Yesterday, on the day the matter was to be heard in the Labour Appeal Court, Nhleko threw in the towel, withdrew the appeal and agreed to pay all legal costs incurred by their opposition, the Police and Prisons Civil Rights Union (Popcru).

Popcru’s attorney Brin Brody yesterday said: “This puts to bed the minister and commissioner’s attempt to discipline or dismiss police officials on the basis of fitness boards of inquiry.”

Labour Court judge Rob Lagrange found two years ago that the boards could not consider cases where officers had been convicted of statutory or common law offences while in service but were not sentenced to spend time in jail.

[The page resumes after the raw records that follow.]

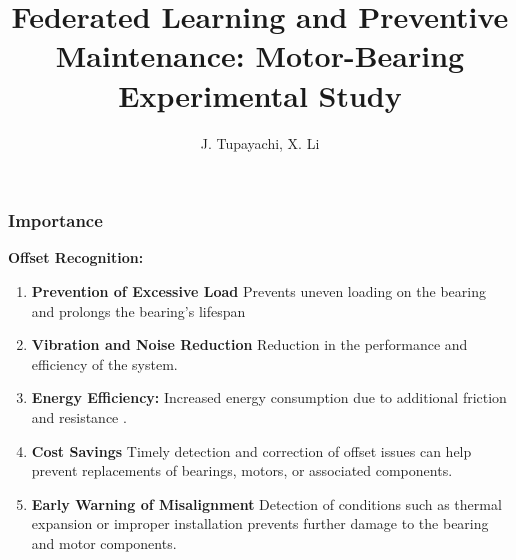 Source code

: \documentclass[9pt]{beamer}
\title[Federated Learning RUL]{Federated Learning and Preventive Maintenance:
Motor-Bearing Experimental Study  }
\author{J. Tupayachi, X. Li}
\begin{document}
\begin{frame}
\titlepage
\end{frame}


\begin{frame}
\frametitle{Importance}


\textbf{Offset Recognition:}
\begin{enumerate}
    \item \textbf{Prevention of Excessive Load} Prevents uneven loading on the bearing and prolongs the bearing's lifespan
    \item \textbf{Vibration and Noise Reduction} Reduction in the performance and efficiency of the system.
    \item \textbf{Energy Efficiency:} Increased energy consumption due to additional friction and resistance .
    \item \textbf{Cost Savings} Timely detection and correction of offset issues can help prevent replacements of bearings, motors, or associated components.
    \item \textbf{Early Warning of Misalignment} Detection of conditions such as thermal expansion or improper installation prevents further damage to the bearing and motor components.



\end{enumerate}
 
\end{frame}
\end{document}
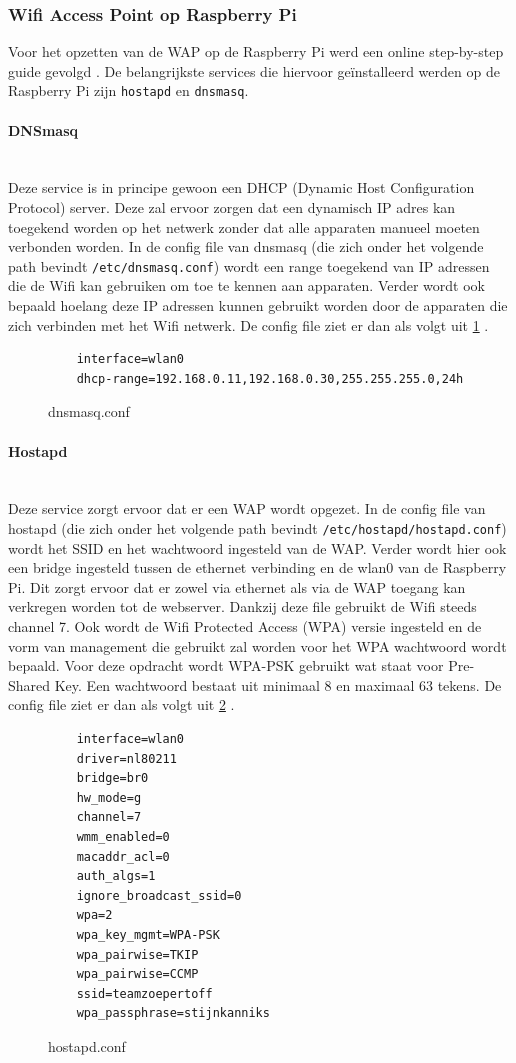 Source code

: \documentclass[a4paper,kul]{kulakarticle} %
\begin{document}
\subsubsection{Wifi Access Point op Raspberry Pi}
Voor het opzetten van de WAP op de Raspberry Pi werd een online step-by-step guide gevolgd \cite{RaspberryPiWAP}. De belangrijkste services die hiervoor geïnstalleerd werden op de Raspberry Pi zijn \verb|hostapd| en \verb|dnsmasq|.
\paragraph{DNSmasq} \mbox{}\\ 
Deze service is in principe gewoon een DHCP (Dynamic Host Configuration Protocol) server. Deze zal ervoor zorgen dat een dynamisch IP adres kan toegekend worden op het netwerk zonder dat alle apparaten manueel moeten verbonden worden. In de config file van dnsmasq (die zich onder het volgende path bevindt \verb|/etc/dnsmasq.conf|) wordt een range toegekend van IP adressen die de Wifi kan gebruiken om toe te kennen aan apparaten. Verder wordt ook bepaald hoelang deze IP adressen kunnen gebruikt worden door de apparaten die zich verbinden met het Wifi netwerk. De config file ziet er dan als volgt uit \ref{fig:dnsmasq} .
\begin{figure}[!h]
	\begin{verbatim}
	interface=wlan0
	dhcp-range=192.168.0.11,192.168.0.30,255.255.255.0,24h
	\end{verbatim}
	\caption{dnsmasq.conf}
	\label{fig:dnsmasq}
\end{figure}
\paragraph{Hostapd} \mbox{}\\
Deze service zorgt ervoor dat er een WAP wordt opgezet. In de config file van hostapd (die zich onder het volgende path bevindt \verb|/etc/hostapd/hostapd.conf|) wordt het SSID en het wachtwoord ingesteld van de WAP. Verder wordt hier ook een bridge ingesteld tussen de ethernet verbinding en de wlan0 van de Raspberry Pi. Dit zorgt ervoor dat er zowel via ethernet als via de WAP toegang kan verkregen worden tot de webserver. Dankzij deze file gebruikt de Wifi steeds channel 7. Ook wordt de Wifi Protected Access (WPA) versie ingesteld en de vorm van management die gebruikt zal worden voor het WPA wachtwoord wordt bepaald. Voor deze opdracht wordt WPA-PSK gebruikt wat staat voor Pre-Shared Key. Een wachtwoord bestaat uit minimaal 8 en maximaal 63 tekens. De config file ziet er dan als volgt uit \ref{fig:hostapd} .
\begin{figure}[!h]
	\begin{verbatim}
	interface=wlan0
	driver=nl80211
	bridge=br0
	hw_mode=g
	channel=7
	wmm_enabled=0
	macaddr_acl=0
	auth_algs=1
	ignore_broadcast_ssid=0
	wpa=2
	wpa_key_mgmt=WPA-PSK
	wpa_pairwise=TKIP
	wpa_pairwise=CCMP
	ssid=teamzoepertoff
	wpa_passphrase=stijnkanniks
	\end{verbatim}
	\caption{hostapd.conf}
	\label{fig:hostapd}
\end{figure}
\newpage
\end{document}
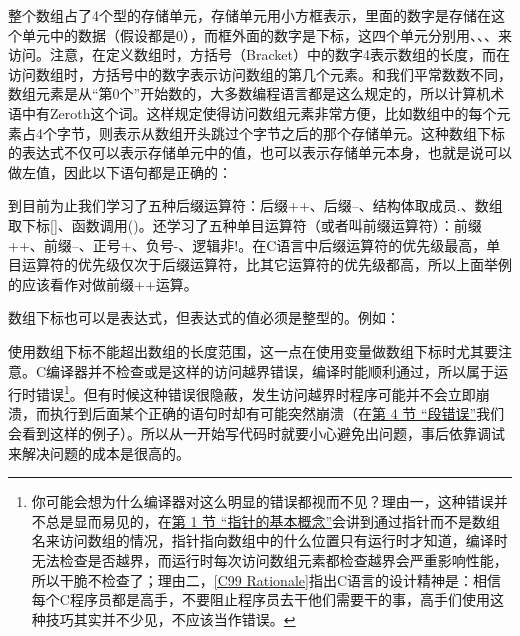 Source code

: 整个数组占了4个型的存储单元，存储单元用小方框表示，里面的数字是存储在这个单元中的数据（假设都是0），而框外面的数字是下标，这四个单元分别用、、、来访问。注意，在定义数组时，方括号（Bracket）中的数字4表示数组的长度，而在访问数组时，方括号中的数字表示访问数组的第几个元素。和我们平常数数不同，数组元素是从“第0个”开始数的，大多数编程语言都是这么规定的，所以计算机术语中有Zeroth这个词。这样规定使得访问数组元素非常方便，比如数组中的每个元素占4个字节，则表示从数组开头跳过个字节之后的那个存储单元。这种数组下标的表达式不仅可以表示存储单元中的值，也可以表示存储单元本身，也就是说可以做左值，因此以下语句都是正确的：




到目前为止我们学习了五种后缀运算符：后缀++、后缀--、结构体取成员.、数组取下标[]、函数调用()。还学习了五种单目运算符（或者叫前缀运算符）：前缀++、前缀--、正号+、负号-、逻辑非!。在C语言中后缀运算符的优先级最高，单目运算符的优先级仅次于后缀运算符，比其它运算符的优先级都高，所以上面举例的应该看作对做前缀++运算。



数组下标也可以是表达式，但表达式的值必须是整型的。例如：




使用数组下标不能超出数组的长度范围，这一点在使用变量做数组下标时尤其要注意。C编译器并不检查或是这样的访问越界错误，编译时能顺利通过，所以属于运行时错误\footnote[17]{你可能会想为什么编译器对这么明显的错误都视而不见？理由一，这种错误并不总是显而易见的，在\hyperlink{db.ch23s01.id2809880}{第 1 节 “指针的基本概念”}会讲到通过指针而不是数组名来访问数组的情况，指针指向数组中的什么位置只有运行时才知道，编译时无法检查是否越界，而运行时每次访问数组元素都检查越界会严重影响性能，所以干脆不检查了；理由二，\hyperlink{db.bi01.bibli.rationale}{[C99 Rationale]}指出C语言的设计精神是：相信每个C程序员都是高手，不要阻止程序员去干他们需要干的事，高手们使用这种技巧其实并不少见，不应该当作错误。}。但有时候这种错误很隐蔽，发生访问越界时程序可能并不会立即崩溃，而执行到后面某个正确的语句时却有可能突然崩溃（在\hyperlink{db.ch10s04.id2742403}{第 4 节 “段错误”}我们会看到这样的例子）。所以从一开始写代码时就要小心避免出问题，事后依靠调试来解决问题的成本是很高的。



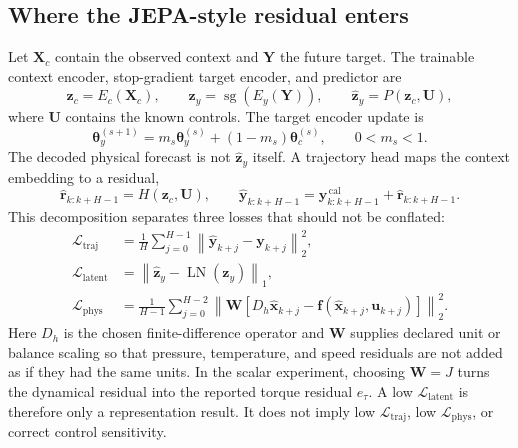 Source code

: \documentclass[10pt,journal]{IEEEtran}
\begin{document}
\subsection{Where the JEPA-style residual enters}
Let $\mathbf{X}_c$ contain the observed context and $\mathbf{Y}$ the future target. The trainable context encoder, stop-gradient target encoder, and predictor are
\begin{equation}
  \mathbf{z}_c=E_c(\mathbf{X}_c),
  \qquad
  \mathbf{z}_y=\operatorname{sg}\!\left(E_y(\mathbf{Y})\right),
  \qquad
  \widehat{\mathbf{z}}_y=P(\mathbf{z}_c,\mathbf{U}),
  \label{eq:app_jepa_branches}
\end{equation}
where $\mathbf{U}$ contains the known controls. The target encoder update is
\begin{equation}
  \boldsymbol{\theta}_y^{(s+1)}=m_s\boldsymbol{\theta}_y^{(s)}
  +(1-m_s)\boldsymbol{\theta}_c^{(s)},
  \qquad 0<m_s<1.
  \label{eq:app_ema}
\end{equation}
The decoded physical forecast is not $\widehat{\mathbf{z}}_y$ itself. A trajectory head maps the context embedding to a residual,
\begin{equation}
  \widehat{\mathbf{r}}_{k:k+H-1}=H(\mathbf{z}_c,\mathbf{U}),
  \qquad
  \widehat{\mathbf{y}}_{k:k+H-1}
  =\mathbf{y}^{\,\mathrm{cal}}_{k:k+H-1}+\widehat{\mathbf{r}}_{k:k+H-1}.
  \label{eq:app_residual_forecast}
\end{equation}
This decomposition separates three losses that should not be conflated:
\begin{equation}
  \begin{aligned}
  \mathcal{L}_{\mathrm{traj}}&=\frac{1}{H}\sum_{j=0}^{H-1}
  \left\|\widehat{\mathbf{y}}_{k+j}-\mathbf{y}_{k+j}\right\|_2^2,\\
  \mathcal{L}_{\mathrm{latent}}&=\left\|\widehat{\mathbf{z}}_y-\operatorname{LN}(\mathbf{z}_y)\right\|_1,\\
  \mathcal{L}_{\mathrm{phys}}&=\frac{1}{H-1}\sum_{j=0}^{H-2}
  \left\|\mathbf{W}\left[D_h\widehat{\mathbf{x}}_{k+j}-\mathbf{f}(\widehat{\mathbf{x}}_{k+j},\mathbf{u}_{k+j})\right]\right\|_2^2.
  \end{aligned}
  \label{eq:app_three_losses}
\end{equation}
Here $D_h$ is the chosen finite-difference operator and $\mathbf{W}$ supplies declared unit or balance scaling so that pressure, temperature, and speed residuals are not added as if they had the same units. In the scalar experiment, choosing $\mathbf{W}=J$ turns the dynamical residual into the reported torque residual $e_\tau$. A low $\mathcal{L}_{\mathrm{latent}}$ is therefore only a representation result. It does not imply low $\mathcal{L}_{\mathrm{traj}}$, low $\mathcal{L}_{\mathrm{phys}}$, or correct control sensitivity.
\end{document}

He said that in such cases normal disciplinary inquiries with existing disciplinary procedures should be followed. But the fitness boards were an appropriate mechanism to assess some categories of criminally convicted police.

These included police members who had been found guilty of an offence and sentenced before being employed in the police service as they could not face disciplinary action because their criminal action had happened prior to their employment.

“The inquiry in that case can only be into that member’s capacity or fitness to continue to serve in the SAPS, which does seem to fall within the ambit of the Boards of Fitness convened by the Commissioner,” said Lagrange.

He said fitness inquiries were also appropriate in the cases of SAPS members found guilty of an offence and sentenced while in service if their sentence included a term of imprisonment without the option of a fine.

In such cases, he said, the member ought in any event to have automatically been discharged.

It was not clear if Nhleko would pursue other avenues as his spokesman Musi Zondi had not responded to questions at the time of writing yesterday.